The press conference made the ideological stakes clear. Toni Marrero of the Hope Tenants Union, speaking from behind an N95 mask, called evictions "violence" and said the Mamdani administration is "emboldening us so that we no longer tolerate the violence of evictions as a matter of business as usual." Marrero claimed to have "survived" three eviction cases and said she lost three friends to eviction — two on her own floor.
The report's broader agenda is sweeping: legally recognizing tenant unions, directing the city's housing agency to investigate every heat complaint citywide, and requiring landlords to disclose any AI-generated or digitally altered images in rental listings.
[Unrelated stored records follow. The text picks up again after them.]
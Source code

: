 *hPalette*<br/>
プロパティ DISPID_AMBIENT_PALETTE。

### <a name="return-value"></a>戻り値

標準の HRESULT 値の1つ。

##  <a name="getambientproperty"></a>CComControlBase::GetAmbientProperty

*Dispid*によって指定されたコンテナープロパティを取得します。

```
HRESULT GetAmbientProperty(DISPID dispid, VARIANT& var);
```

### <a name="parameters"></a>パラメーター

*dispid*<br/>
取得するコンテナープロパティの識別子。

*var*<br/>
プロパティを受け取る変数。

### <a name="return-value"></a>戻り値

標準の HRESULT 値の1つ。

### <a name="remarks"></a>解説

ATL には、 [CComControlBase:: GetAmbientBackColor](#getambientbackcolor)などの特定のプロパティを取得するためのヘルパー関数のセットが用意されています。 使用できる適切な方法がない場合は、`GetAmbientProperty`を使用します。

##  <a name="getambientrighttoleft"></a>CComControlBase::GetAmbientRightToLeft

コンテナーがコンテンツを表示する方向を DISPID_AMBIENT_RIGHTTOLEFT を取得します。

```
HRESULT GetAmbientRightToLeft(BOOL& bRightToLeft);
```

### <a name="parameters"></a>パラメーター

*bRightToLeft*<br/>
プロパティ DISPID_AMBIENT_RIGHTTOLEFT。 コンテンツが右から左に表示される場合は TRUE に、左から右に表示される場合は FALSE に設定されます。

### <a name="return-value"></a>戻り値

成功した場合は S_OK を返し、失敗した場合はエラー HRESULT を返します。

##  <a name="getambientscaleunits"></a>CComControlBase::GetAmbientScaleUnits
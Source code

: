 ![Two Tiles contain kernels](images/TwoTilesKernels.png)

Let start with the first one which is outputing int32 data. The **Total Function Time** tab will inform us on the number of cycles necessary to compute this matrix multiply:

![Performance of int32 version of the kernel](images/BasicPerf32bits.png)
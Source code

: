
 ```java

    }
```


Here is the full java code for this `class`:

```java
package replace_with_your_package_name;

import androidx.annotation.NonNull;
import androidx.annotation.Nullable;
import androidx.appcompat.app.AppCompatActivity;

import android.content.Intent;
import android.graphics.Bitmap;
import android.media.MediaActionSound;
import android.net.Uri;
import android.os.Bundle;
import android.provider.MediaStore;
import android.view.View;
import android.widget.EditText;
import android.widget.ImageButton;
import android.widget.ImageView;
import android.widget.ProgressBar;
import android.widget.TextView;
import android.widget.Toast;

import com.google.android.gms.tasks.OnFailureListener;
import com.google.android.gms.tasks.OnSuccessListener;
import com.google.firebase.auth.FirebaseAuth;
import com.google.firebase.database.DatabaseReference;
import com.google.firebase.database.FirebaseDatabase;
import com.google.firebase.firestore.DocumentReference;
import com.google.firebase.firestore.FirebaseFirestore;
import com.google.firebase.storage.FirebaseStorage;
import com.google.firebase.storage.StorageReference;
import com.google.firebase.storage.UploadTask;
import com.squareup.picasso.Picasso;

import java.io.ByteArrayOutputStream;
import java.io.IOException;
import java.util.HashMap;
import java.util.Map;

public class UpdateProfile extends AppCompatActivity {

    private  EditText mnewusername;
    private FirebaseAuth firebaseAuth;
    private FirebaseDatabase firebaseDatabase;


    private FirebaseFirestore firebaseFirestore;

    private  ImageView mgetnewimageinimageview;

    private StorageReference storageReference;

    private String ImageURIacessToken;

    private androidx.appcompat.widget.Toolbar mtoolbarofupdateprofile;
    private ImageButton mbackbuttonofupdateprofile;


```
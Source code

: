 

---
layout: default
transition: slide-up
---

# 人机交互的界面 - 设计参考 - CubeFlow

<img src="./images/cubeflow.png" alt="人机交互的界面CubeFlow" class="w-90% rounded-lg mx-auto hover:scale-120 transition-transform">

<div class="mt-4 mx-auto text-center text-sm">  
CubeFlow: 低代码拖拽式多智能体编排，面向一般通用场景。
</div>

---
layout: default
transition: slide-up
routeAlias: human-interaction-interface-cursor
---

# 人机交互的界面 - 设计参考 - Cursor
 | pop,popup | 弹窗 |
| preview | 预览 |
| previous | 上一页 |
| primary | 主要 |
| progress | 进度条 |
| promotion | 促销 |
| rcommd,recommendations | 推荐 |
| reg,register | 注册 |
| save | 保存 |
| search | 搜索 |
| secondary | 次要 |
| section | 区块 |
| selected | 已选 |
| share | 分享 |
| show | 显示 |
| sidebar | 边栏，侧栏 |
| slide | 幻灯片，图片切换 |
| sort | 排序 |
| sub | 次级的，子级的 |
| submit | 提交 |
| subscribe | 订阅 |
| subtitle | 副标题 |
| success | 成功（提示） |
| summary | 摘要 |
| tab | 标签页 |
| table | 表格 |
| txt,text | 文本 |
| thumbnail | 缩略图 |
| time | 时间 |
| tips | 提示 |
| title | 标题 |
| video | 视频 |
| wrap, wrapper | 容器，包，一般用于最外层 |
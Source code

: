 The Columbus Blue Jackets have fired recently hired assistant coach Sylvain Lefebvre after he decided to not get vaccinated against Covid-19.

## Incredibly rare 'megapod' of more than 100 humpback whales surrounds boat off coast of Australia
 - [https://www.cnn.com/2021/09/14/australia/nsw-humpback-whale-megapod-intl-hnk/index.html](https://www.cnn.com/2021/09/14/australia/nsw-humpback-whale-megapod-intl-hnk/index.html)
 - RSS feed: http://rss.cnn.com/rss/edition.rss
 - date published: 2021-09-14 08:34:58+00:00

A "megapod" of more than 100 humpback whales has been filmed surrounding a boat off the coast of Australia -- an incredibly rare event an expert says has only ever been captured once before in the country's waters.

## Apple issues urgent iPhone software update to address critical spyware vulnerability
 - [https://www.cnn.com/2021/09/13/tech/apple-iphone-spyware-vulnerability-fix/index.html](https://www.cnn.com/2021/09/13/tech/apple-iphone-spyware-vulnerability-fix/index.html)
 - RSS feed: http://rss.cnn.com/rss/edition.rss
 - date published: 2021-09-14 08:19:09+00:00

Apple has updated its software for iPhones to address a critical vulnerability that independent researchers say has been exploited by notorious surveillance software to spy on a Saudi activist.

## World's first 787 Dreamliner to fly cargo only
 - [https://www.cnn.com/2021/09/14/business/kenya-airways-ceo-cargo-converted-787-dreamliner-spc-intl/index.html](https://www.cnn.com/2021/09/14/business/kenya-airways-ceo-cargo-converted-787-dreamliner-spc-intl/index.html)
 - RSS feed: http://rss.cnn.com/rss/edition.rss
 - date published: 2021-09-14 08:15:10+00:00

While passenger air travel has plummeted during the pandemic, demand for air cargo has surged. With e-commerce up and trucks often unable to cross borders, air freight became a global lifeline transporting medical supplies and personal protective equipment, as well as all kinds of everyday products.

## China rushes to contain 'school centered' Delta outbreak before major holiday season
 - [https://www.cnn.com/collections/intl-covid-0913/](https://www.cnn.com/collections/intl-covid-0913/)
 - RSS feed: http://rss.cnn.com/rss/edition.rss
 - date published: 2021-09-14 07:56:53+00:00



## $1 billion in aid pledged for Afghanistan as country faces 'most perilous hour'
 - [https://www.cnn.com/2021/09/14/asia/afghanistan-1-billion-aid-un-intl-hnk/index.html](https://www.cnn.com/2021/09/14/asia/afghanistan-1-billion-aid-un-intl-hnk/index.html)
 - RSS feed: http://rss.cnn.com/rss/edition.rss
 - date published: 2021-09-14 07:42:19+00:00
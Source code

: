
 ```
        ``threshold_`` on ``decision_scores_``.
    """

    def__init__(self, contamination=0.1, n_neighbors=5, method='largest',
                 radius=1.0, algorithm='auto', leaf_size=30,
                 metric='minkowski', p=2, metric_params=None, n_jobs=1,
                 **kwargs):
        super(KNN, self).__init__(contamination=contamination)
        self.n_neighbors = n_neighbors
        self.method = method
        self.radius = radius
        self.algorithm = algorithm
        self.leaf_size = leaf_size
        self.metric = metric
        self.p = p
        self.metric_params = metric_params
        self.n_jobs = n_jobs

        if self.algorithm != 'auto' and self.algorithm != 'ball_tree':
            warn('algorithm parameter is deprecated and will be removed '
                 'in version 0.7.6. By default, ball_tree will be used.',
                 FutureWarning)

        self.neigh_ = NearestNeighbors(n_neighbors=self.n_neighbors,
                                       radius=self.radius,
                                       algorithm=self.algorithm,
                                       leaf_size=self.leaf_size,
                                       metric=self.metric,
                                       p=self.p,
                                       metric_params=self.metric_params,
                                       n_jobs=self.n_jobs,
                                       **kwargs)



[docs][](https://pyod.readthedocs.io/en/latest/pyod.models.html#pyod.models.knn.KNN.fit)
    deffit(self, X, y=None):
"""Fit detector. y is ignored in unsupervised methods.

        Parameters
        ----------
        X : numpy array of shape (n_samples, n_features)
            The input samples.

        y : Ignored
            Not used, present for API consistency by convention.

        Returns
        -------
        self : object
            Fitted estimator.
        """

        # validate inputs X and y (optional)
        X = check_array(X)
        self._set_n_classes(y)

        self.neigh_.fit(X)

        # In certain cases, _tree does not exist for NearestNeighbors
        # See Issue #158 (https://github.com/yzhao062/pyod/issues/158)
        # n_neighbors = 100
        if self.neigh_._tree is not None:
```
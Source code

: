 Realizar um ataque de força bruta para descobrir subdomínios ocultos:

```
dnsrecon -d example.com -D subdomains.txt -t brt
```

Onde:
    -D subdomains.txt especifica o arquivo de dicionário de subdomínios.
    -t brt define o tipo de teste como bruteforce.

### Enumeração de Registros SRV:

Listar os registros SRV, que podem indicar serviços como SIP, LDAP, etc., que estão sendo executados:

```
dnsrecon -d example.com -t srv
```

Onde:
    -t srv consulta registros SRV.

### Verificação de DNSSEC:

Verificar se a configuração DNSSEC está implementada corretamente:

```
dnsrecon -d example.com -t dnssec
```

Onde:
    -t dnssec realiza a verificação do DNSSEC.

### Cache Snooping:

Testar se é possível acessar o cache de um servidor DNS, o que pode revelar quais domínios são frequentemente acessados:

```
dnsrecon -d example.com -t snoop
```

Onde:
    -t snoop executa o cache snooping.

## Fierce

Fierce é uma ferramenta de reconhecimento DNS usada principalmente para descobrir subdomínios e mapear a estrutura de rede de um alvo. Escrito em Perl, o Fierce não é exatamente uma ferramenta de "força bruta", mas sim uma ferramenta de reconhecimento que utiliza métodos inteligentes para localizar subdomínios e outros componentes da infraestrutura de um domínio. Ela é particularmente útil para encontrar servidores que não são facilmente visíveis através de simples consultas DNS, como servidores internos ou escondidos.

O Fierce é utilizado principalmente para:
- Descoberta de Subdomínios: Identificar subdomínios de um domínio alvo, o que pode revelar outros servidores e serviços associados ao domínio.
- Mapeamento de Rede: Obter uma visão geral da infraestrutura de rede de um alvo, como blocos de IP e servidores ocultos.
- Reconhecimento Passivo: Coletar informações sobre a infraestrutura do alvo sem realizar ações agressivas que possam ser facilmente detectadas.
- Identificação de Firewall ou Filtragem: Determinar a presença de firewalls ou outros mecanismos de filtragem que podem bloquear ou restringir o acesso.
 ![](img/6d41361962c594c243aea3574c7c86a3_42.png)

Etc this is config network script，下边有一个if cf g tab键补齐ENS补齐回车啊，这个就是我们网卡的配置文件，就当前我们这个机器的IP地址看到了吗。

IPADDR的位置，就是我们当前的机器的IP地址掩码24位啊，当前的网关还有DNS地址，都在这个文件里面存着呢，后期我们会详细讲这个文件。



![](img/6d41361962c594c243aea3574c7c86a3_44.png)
The ideas came from "Rental Ripoff Hearings" where 2,300 tenants detailed conditions and fees they wanted changed. Mamdani said his team is already lining up City Council support, and Housing and Buildings Committee Chair Pierina Sanchez confirmed she is "very excited" to work with the administration.
Cea Weaver, director of the Mayor's Office to Protect Tenants, is coordinating the legislative push.
The New York Post framed the credit-check proposal as a direct hit on landlords' ability to protect their investments, spotlighting the activist rhetoric alongside the policy. The Daily News, covering a separate Mamdani story the same day, reported on the City Council's 49-0 vote to send $10,000 checks to low-paid teacher aides — a bill Mamdani now says should be handled at the bargaining table, despite backing a costlier version on the campaign trail. The Daily News noted the veto-proof margin and Speaker Julie Menin's calculated positioning on issues Mamdani previously championed, but buried the broader implication: a mayor who ran left is now selectively moderating when the price tag hits his desk.
That political pattern matters here. Mamdani is happy to have government absorb costs when they fall on landlords — but balks when the bill comes due for city workers outside the collective bargaining framework. The principle shifts depending on whose money is being spent.
The credit-check mandate, if passed, would add yet another cost to operating rental property in a city that already makes it nearly impossible to remove non-paying tenants. When the state redefines eviction — the last tool a property owner has to reclaim their building — as "violence," the logical endpoint is a system where owners have no rights and tenants have no accountability.
The question left unanswered in Mamdani's report: what happens to the housing supply when the people who build and maintain it decide it's no longer worth the cost?